Andare oltre la logica del “dormitorio” e dei servizi frammentati ripensando l’accoglienza (soprattutto per le donne), migliorando l’accessibilità dei servizi, favorendo percorsi per l’autonomia delle persone insieme a una formazione migliore per volontari e operatori. Sono alcune delle proposte che emergono dall’indagine “2020: vivere senza dimora a Padova”, presentata in occasione della “Notte dei senza dimora”, svoltasi sabato 17 ottobre in occasione della Giornata mondiale di contrasto alla povertà. L’indagine è frutto del lavoro condotto dal tavolo “Povertà e nuove emarginazioni”, istituito in occasione di Padova capitale europea del volontariato, con l’Università di Padova, il Centro di servizio per il volontariato e il comune.

Condotta tra maggio e luglio, subito dopo il lockdownla ricerca intende valorizzare l’esperienza di Casa Arcella, avviata insieme alla Caritas locale durante l’emergenza e dove sono stati accolti più di cento ospiti. La ricerca, realizzata con la somministrazione di questionari online e focus group, è stata curata dal Dipartimento di psicologia dello sviluppo e della socializzazione dell’Università degli Studi di Padova ed è la prima del suo genere a Padova perché indaga in particolare gli aspetti qualitativi del sistema di accoglienza e dà voce sia alle persone senza dimora – ne sono state intervistate 156, circa la metà di chi vive in strada a Padova – sia ai volontari e agli operatori di 16 organizzazioni non profit che operano in questo ambito.
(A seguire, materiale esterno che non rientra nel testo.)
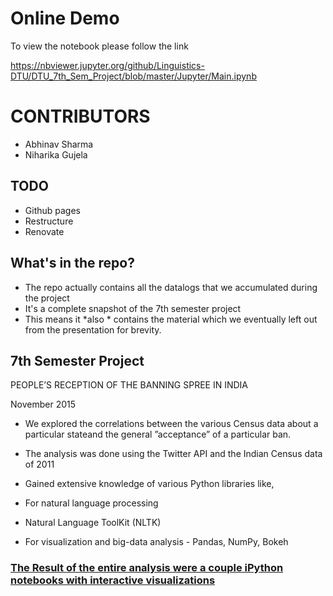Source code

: # Online Demo

To view the notebook please follow the link

https://nbviewer.jupyter.org/github/Linguistics-DTU/DTU_7th_Sem_Project/blob/master/Jupyter/Main.ipynb


# CONTRIBUTORS

- Abhinav Sharma
- Niharika Gujela


## TODO

- Github pages
- Restructure
- Renovate


## What's in the repo?

- The repo actually contains all the datalogs that we accumulated during the project
- It's a complete snapshot of the 7th semester project
- This means it *also * contains the material which we eventually left out from the presentation for brevity.

## 7th Semester Project

PEOPLE’S RECEPTION OF THE BANNING SPREE IN INDIA

November 2015

* We explored the correlations between the various Census data about a particular stateand the general ”acceptance” of a particular ban.

* The analysis was done using the Twitter API and the Indian Census data of 2011

* Gained extensive knowledge of various Python libraries like,

- For natural language processing 

- Natural Language ToolKit (NLTK)

- For visualization and big-data analysis - Pandas, NumPy, Bokeh

### [The Result of the entire analysis were a couple iPython notebooks with interactive visualizations](https://github.com/Linguistics-DTU/DTU_7th_Sem_Project/blob/master/Jupyter/Main.ipynb)
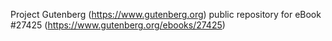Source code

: Project Gutenberg (https://www.gutenberg.org) public repository for eBook #27425 (https://www.gutenberg.org/ebooks/27425)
«Nei mesi in cui tutta Italia era chiusa in casa per via dell’emergenza sanitaria, – ha detto Marta Nalin, Assessora al sociale del Comune di Padova – l’accoglienza delle persone senza dimora ha dato vita a importanti esperienze e reti di collaborazione, come ad esempio Casa Arcella, che non solo sono state capaci di individuare soluzioni virtuose, ma hanno a mio parere indicato la strada maestra per tutte le nostre azioni. Sinergie tra molti attori, del pubblico e del privato, per costruire percorsi collettivi capaci di dare risposte concrete». La maggior parte delle persone accolte sono maschi (86,5 per cento) con un’età media tra i 40 e i 60 anni. Il 57 per cento è celibe o nubile e nella maggior parte dei casi ha frequentato la scuola dell’obbligo. Oltre il 40 per cento degli intervistati è di nazionalità italiana ed in molti casi risiede a Padova.
Tra gli stranieri il 36 per cento non possiede il permesso di soggiorno.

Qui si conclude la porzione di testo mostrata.